Material provided:
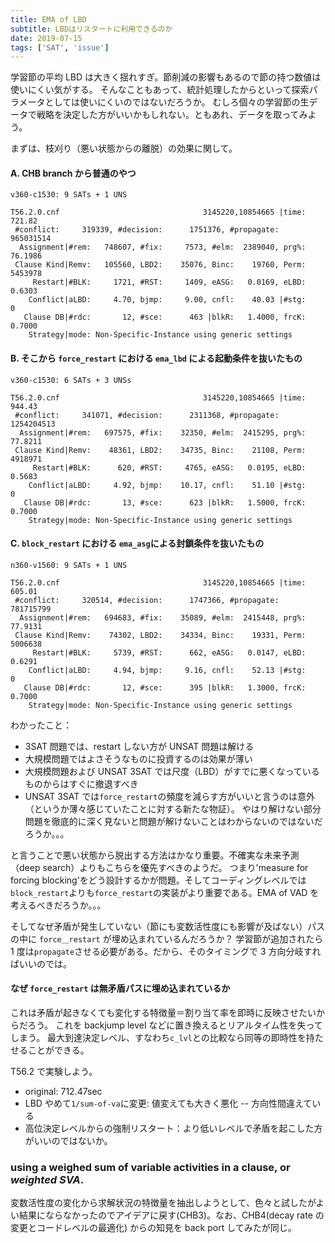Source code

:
 ```yaml
---
title: EMA of LBD
subtitle: LBDはリスタートに利用できるのか
date: 2019-07-15
tags: ['SAT', 'issue']
---
```


学習節の平均 LBD は大きく揺れすぎ。節削減の影響もあるので節の持つ数値は使いにくい気がする。
そんなこともあって、統計処理したからといって探索パラメータとしては使いにくいのではないだろうか。
むしろ個々の学習節の生データで戦略を決定した方がいいかもしれない。ともあれ、データを取ってみよう。

まずは、枝刈り（悪い状態からの離脱）の効果に関して。

#### A. CHB branch から普通のやつ

```
v360-c1530: 9 SATs + 1 UNS

T56.2.0.cnf                                3145220,10854665 |time:   721.82
 #conflict:     319339, #decision:      1751376, #propagate:      965031514
  Assignment|#rem:   748607, #fix:     7573, #elm:  2389040, prg%:  76.1986
 Clause Kind|Remv:   105560, LBD2:    35076, Binc:    19760, Perm:  5453978
     Restart|#BLK:     1721, #RST:     1409, eASG:   0.0169, eLBD:   0.6303
    Conflict|aLBD:     4.70, bjmp:     9.00, cnfl:    40.03 |#stg:        0
   Clause DB|#rdc:       12, #sce:      463 |blkR:   1.4000, frcK:   0.7000
    Strategy|mode: Non-Specific-Instance using generic settings
```

#### B. そこから `force_restart` における `ema_lbd` による起動条件を抜いたもの

```
v360-c1530: 6 SATs + 3 UNSs

T56.2.0.cnf                                3145220,10854665 |time:   944.43
 #conflict:     341071, #decision:      2311368, #propagate:     1254204513
  Assignment|#rem:   697575, #fix:    32350, #elm:  2415295, prg%:  77.8211
 Clause Kind|Remv:    48361, LBD2:    34735, Binc:    21108, Perm:  4918971
     Restart|#BLK:      620, #RST:     4765, eASG:   0.0195, eLBD:   0.5683
    Conflict|aLBD:     4.92, bjmp:    10.17, cnfl:    51.10 |#stg:        0
   Clause DB|#rdc:       13, #sce:      623 |blkR:   1.5000, frcK:   0.7000
    Strategy|mode: Non-Specific-Instance using generic settings
```

#### C. `block_restart` における `ema_asg`による封鎖条件を抜いたもの

```
n360-v1560: 9 SATs + 1 UNS

T56.2.0.cnf                                3145220,10854665 |time:   605.01
 #conflict:     320514, #decision:      1747366, #propagate:      781715799
  Assignment|#rem:   694683, #fix:    35089, #elm:  2415448, prg%:  77.9131
 Clause Kind|Remv:    74302, LBD2:    34334, Binc:    19331, Perm:  5006638
     Restart|#BLK:     5739, #RST:      662, eASG:   0.0147, eLBD:   0.6291
    Conflict|aLBD:     4.94, bjmp:     9.16, cnfl:    52.13 |#stg:        0
   Clause DB|#rdc:       12, #sce:      395 |blkR:   1.3000, frcK:   0.7000
    Strategy|mode: Non-Specific-Instance using generic settings
```

わかったこと：

- 3SAT 問題では、restart しない方が UNSAT 問題は解ける
- 大規模問題ではよさそうなものに投資するのは効果が薄い
- 大規模問題および UNSAT 3SAT では尺度（LBD）がすでに悪くなっているものからはすぐに撤退すべき
- UNSAT 3SAT では`force_restart`の頻度を減らす方がいいと言うのは意外（というか薄々感じていたことに対する新たな物証）。
  やはり解けない部分問題を徹底的に深く見ないと問題が解けないことはわからないのではないだろうか。。。

と言うことで悪い状態から脱出する方法はかなり重要。不確実な未来予測（deep search）よりもこちらを優先すべきのようだ。
つまり'measure for forcing blocking'をどう設計するかが問題。そしてコーディングレベルでは`block_restart`よりも`force_restart`の実装がより重要である。EMA of VAD を考えるべきだろうか。。。

そしてなぜ矛盾が発生していない（節にも変数活性度にも影響が及ばない）パスの中に `force＿restart` が埋め込まれているんだろうか？ 学習節が追加されたら 1 度は`propagate`させる必要がある。だから、そのタイミングで 3 方向分岐すればいいのでは。

#### なぜ `force_restart` は無矛盾パスに埋め込まれているか

これは矛盾が起きなくても変化する特徴量＝割り当て率を即時に反映させたいからだろう。
これを backjump level などに置き換えるとリアルタイム性を失ってしまう。
最大到達決定レベル、すなわち`c_lvl`との比較なら同等の即時性を持たせることができる。

T56.2 で実験しよう。

- original: 712.47sec
- LBD やめて`1/sum-of-va`に変更: 値変えても大きく悪化 -- 方向性間違えている
- 高位決定レベルからの強制リスタート：より低いレベルで矛盾を起こした方がいいのではないか。

### using a weighed sum of variable activities in a clause, or _weighted SVA_.

変数活性度の変化から求解状況の特徴量を抽出しようとして、色々と試したがよい結果にならなかったのでアイデアに戻す(CHB3)。なお、CHB4(decay rate の変更とコードレベルの最適化) からの知見を back port してみたが同じ。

Work task: Search the data above for the word "SATs". Copy each line it is in.

Result of the exercise:
v360-c1530: 9 SATs + 1 UNS
v360-c1530: 6 SATs + 3 UNSs
n360-v1560: 9 SATs + 1 UNS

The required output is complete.